If there was a good truck to get what would it be?


----------



## GL&M (Sep 26, 2005)

plow/truck;1392159 said:


> Thats part of it, they got a good budget, but if we get a newer truck we would just use our old plow - I'd rather just get a new plow.. Thumbs Up
> 
> If there was a good truck to get what would it be?


That may or may not work. Purchasing a new plow may not fit the old truck depnding on what you buy. Buying a newer truck may not work with the old plow. Plow frames and truck frames become dated and are changed in a few years. If you can fabricate your own mounting systems then it may work.

May be more economical and less time consuming to just buy a newer truck and plow.


----------



## oldmankent (Mar 2, 2001)

I would think you'd have to fabricate a mount for a truck that old. I would get a used plow and a new used truck.


----------



## plow/truck (Feb 7, 2007)

GL&M;1392241 said:


> That may or may not work. Purchasing a new plow may not fit the old truck depnding on what you buy. Buying a newer truck may not work with the old plow. Plow frames and truck frames become dated and are changed in a few years. If you can fabricate your own mounting systems then it may work.
> 
> May be more economical and less time consuming to just buy a newer truck and plow.


They aren't very easy to find here as we don't get a ton of snow.


----------



## plow/truck (Feb 7, 2007)

I've got a quote for a Western Pro+ 8' for $6k. I'm thinking we can sell our used one.


----------



## GL&M (Sep 26, 2005)

The plow is worth more than the truck. Seems like a lot of money to hang on the front of an old truck. The plow won't do you any good if the truck keeps breaking down.


----------



## plow/truck (Feb 7, 2007)

GL&M;1393200 said:


> The plow is worth more than the truck. Seems like a lot of money to hang on the front of an old truck. The plow won't do you any good if the truck keeps breaking down.
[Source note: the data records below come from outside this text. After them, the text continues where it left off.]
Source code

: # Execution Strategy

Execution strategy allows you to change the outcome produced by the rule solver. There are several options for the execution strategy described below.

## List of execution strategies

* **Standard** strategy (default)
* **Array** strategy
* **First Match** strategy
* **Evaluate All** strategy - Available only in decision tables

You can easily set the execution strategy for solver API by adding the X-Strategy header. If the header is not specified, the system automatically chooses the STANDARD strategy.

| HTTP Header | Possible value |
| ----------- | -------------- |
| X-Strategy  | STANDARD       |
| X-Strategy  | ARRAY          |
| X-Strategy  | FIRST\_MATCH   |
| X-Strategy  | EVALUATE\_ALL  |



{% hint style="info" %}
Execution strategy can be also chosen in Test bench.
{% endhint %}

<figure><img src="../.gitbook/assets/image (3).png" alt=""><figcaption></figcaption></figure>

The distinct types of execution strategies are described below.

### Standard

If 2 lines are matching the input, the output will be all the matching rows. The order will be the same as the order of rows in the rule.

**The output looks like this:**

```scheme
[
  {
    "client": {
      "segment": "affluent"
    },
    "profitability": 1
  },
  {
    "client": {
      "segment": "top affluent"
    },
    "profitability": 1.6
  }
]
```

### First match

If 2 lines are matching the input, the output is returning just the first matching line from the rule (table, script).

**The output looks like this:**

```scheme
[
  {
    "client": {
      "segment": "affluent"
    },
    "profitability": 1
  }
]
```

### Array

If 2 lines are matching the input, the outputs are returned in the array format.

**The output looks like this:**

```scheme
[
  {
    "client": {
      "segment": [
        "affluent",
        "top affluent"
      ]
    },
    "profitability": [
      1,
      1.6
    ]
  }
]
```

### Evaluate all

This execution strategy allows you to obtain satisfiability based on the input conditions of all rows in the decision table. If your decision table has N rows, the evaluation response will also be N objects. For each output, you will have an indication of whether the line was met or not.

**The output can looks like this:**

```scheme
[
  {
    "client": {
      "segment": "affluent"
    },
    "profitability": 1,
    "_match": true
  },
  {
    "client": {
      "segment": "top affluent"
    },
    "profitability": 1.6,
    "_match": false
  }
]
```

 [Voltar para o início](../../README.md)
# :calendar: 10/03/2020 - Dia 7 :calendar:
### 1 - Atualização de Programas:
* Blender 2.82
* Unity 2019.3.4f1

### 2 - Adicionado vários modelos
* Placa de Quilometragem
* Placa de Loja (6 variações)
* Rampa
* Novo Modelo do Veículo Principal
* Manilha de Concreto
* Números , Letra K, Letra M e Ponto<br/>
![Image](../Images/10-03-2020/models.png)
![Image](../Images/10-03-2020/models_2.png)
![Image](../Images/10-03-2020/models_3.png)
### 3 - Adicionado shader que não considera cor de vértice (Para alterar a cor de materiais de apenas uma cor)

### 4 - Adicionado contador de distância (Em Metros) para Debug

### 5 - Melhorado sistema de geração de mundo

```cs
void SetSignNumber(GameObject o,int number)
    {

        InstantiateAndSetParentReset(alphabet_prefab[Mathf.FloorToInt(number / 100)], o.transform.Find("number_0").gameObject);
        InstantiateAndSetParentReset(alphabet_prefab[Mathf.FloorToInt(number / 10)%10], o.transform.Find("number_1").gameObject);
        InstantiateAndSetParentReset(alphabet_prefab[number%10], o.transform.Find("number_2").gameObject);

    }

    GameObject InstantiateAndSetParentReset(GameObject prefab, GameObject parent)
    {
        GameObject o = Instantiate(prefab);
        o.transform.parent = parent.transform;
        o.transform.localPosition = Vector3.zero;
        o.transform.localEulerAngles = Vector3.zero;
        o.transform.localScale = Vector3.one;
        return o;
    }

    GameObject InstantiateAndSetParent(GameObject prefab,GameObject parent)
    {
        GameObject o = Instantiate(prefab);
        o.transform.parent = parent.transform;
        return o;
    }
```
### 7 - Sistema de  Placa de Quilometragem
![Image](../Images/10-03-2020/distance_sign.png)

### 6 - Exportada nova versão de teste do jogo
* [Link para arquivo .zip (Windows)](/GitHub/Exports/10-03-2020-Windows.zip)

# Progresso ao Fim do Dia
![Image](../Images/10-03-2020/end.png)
The plow is what's not working. We sent the pump to be rebuilt and it still don't work correct. 
The problem is the cables and controller all the slop wont make it raise or lower very well. 
Everyone want's to look at the truck as the problem. 
We've had some issues like the clutch going out, I don't consider that a real issue... Plowing is hard work, and give the key to just anyone who want to drive it - that's the real issue.


----------



## cmo18 (Mar 10, 2008)

plow/truck;1393376 said:


> The plow is what's not working. We sent the pump to be rebuilt and it still don't work correct.
> The problem is the cables and controller all the slop wont make it raise or lower very well.
> Everyone want's to look at the truck as the problem.
> We've had some issues like the clutch going out, I don't consider that a real issue... Plowing is hard work, and give the key to just anyone who want to drive it - that's the real issue.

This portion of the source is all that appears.